Saved data entries
* * *
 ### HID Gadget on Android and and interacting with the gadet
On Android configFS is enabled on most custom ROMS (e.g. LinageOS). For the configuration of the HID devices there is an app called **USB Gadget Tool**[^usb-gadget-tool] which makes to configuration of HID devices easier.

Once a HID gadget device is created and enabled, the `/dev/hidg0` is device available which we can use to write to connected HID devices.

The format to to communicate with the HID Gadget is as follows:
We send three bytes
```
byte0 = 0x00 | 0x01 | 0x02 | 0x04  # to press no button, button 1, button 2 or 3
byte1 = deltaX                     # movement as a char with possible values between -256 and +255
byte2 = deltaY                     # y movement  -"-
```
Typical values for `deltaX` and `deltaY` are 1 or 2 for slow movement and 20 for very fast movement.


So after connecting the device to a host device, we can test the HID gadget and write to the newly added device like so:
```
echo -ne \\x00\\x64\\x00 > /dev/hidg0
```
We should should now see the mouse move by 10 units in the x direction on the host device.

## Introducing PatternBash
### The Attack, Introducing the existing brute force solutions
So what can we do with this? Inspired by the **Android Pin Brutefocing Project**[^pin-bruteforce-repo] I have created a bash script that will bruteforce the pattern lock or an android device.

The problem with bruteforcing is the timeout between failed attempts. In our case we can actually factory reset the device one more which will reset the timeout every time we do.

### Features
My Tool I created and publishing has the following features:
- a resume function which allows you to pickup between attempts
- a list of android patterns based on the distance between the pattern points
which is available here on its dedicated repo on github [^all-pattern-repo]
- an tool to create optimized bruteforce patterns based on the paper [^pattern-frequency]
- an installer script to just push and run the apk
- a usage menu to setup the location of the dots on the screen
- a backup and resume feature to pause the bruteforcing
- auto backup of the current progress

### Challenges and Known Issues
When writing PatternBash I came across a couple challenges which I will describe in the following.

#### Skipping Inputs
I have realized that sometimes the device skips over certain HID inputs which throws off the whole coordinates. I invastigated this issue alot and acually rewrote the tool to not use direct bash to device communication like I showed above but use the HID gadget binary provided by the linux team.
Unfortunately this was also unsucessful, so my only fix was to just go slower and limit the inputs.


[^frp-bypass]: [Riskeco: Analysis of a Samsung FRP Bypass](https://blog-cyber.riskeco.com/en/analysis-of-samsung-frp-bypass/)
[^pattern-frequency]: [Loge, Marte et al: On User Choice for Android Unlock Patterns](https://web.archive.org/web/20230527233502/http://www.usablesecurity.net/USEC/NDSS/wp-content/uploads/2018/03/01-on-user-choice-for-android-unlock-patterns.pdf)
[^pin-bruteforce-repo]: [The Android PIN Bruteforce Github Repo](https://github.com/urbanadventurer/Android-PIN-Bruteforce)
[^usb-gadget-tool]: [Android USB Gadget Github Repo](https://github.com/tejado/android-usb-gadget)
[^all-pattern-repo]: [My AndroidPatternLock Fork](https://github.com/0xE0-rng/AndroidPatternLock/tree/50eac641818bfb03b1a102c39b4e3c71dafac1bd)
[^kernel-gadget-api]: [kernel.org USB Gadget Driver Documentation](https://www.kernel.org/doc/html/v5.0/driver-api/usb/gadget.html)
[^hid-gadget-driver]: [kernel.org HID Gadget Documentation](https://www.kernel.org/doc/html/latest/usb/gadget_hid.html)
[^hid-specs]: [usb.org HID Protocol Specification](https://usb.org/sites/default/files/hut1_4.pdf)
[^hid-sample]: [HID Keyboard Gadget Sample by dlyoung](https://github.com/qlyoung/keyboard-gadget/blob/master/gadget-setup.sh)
* * *
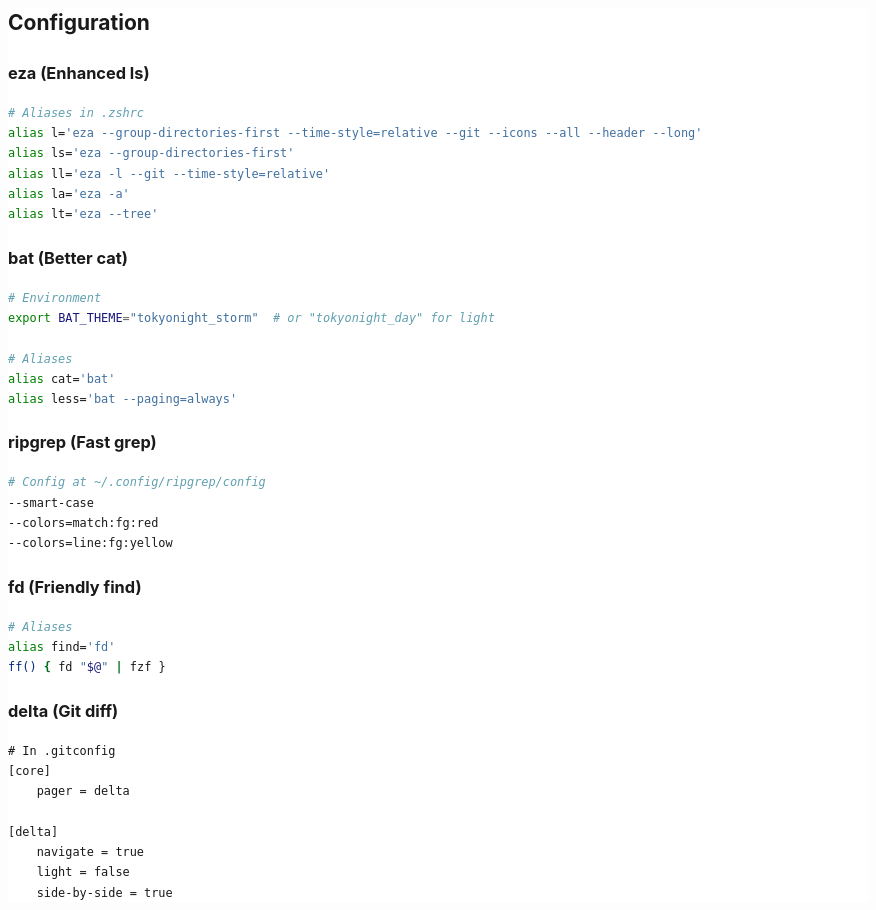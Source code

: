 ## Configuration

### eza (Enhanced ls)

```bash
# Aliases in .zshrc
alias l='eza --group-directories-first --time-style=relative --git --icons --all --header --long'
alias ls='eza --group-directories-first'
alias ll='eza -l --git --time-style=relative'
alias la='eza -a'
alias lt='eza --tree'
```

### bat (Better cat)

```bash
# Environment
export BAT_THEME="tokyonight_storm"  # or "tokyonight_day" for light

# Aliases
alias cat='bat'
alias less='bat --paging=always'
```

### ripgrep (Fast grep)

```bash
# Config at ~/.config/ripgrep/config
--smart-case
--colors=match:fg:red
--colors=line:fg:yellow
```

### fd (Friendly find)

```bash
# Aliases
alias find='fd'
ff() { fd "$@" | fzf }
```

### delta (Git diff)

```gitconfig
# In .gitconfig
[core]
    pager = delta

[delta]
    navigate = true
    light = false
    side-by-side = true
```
* * *
Show a copy of each line from the records above in which the string "values" occurs.

Solution to this problem
byte1 = deltaX                     # movement as a char with possible values between -256 and +255
Typical values for `deltaX` and `deltaY` are 1 or 2 for slow movement and 20 for very fast movement.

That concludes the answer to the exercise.